Madam Sandra Deladem Woanyah, Project Manager of the Foundation, said the Foundation was excited to be contributing to preventive healthcare in the host communities and noted that through such initiatives, the Foundation is fulfilling its mission of transforming lives beyond mining operations.
Massive investments
Madam Woanyah said the Foundation had invested heavily in the host communities with respect to health, education, agriculture, infrastructure and environmental development and will continue investing more to make life comfortable for the residents
She stressed that the Huniso project is tangible example of how sustainable infrastructure and collective action under a global theme are improving everyday life of the residents.

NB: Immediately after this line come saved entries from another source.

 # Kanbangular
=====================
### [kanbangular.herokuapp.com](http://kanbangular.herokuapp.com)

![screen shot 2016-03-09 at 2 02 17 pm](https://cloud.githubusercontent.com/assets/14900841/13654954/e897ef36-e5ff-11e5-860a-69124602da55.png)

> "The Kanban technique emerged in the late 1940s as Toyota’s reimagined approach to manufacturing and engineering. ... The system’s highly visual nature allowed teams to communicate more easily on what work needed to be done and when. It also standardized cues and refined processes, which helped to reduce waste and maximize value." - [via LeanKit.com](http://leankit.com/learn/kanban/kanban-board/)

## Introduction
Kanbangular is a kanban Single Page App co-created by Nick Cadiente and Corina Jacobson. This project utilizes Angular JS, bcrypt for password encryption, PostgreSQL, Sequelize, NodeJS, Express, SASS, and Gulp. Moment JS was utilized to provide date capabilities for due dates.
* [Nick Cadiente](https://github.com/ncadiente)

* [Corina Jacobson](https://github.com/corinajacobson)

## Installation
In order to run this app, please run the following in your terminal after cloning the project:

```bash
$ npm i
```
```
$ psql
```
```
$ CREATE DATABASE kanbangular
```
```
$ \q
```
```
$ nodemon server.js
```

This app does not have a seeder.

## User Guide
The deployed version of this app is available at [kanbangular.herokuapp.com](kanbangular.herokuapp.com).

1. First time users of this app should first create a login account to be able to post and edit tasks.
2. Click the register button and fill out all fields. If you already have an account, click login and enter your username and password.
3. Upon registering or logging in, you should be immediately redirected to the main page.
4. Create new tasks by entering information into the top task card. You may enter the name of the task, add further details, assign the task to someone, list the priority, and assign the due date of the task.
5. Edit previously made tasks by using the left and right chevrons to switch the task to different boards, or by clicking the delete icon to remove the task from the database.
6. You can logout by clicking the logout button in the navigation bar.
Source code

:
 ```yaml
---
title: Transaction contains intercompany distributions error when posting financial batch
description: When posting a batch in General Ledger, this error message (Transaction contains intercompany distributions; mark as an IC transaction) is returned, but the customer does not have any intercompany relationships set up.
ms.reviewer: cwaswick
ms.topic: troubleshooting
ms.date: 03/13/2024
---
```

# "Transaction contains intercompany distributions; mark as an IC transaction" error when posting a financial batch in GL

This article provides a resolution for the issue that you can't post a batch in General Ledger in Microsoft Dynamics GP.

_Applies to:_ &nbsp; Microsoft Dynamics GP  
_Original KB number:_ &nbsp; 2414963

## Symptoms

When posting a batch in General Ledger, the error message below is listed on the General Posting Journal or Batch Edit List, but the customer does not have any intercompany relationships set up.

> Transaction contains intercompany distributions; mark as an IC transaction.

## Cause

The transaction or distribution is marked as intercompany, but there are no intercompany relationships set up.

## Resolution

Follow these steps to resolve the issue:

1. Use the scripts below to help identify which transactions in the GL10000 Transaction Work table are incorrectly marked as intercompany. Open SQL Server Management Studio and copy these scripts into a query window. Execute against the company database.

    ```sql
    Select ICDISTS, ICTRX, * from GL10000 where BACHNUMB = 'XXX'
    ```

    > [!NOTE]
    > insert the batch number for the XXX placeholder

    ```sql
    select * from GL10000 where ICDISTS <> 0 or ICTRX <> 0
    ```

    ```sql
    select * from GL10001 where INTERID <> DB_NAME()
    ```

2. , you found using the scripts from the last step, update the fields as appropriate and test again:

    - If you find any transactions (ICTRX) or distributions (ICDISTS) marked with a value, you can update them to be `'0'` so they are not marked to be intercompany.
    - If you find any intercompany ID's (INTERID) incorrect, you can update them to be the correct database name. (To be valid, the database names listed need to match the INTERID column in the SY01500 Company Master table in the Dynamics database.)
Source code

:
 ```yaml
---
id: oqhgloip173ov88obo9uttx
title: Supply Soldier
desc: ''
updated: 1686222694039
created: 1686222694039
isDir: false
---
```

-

A Physician Assistant at the Samahu health center, Mr. Isaac Asante, bemoaned alarming rate of typhoid fever cases in the facility because of unhygienic environment.
He explained that typhoid fever is caused by indirect intake of human excreta and advised the residents, especially farmers, against open defecation.
He also advised mothers to promptly cover and dispose of the excreta of their young children as soon as they finish attending nature’s call-in chamber pots.
“Whenever human excreta are exposed, it finds its way into water bodies. Houseflies also feed on the excreta and transmit it onto uncovered food. So, you eat the food alongside the excreta resulting in typhoid fever’, he further explained.
Sanitation
Mr. Asante expressed optimism that provision of the water system by Gold Fields Ghana Foundation will go a long way in addressing sanitation issues in the community and urged the residents to take advantage of the facility to improve on personal and environmental hygiene.
He also urged them to regularly wash their hands with soap under running water to avoid any form of contamination.
The Environmental Officer for the Prestea- Huni valley municipal assembly, Mr. Kwabena Dramani, did not mince words in cautioning the residents that the assembly will not hesitate to institute legal action against anyone who violates waste management rules.
He reminded them that with re-introduction of a zero-tolerance policy, environmental officers will soon move from house to house to arrest and prosecute all violators at the law courts to serve as deterrent to others.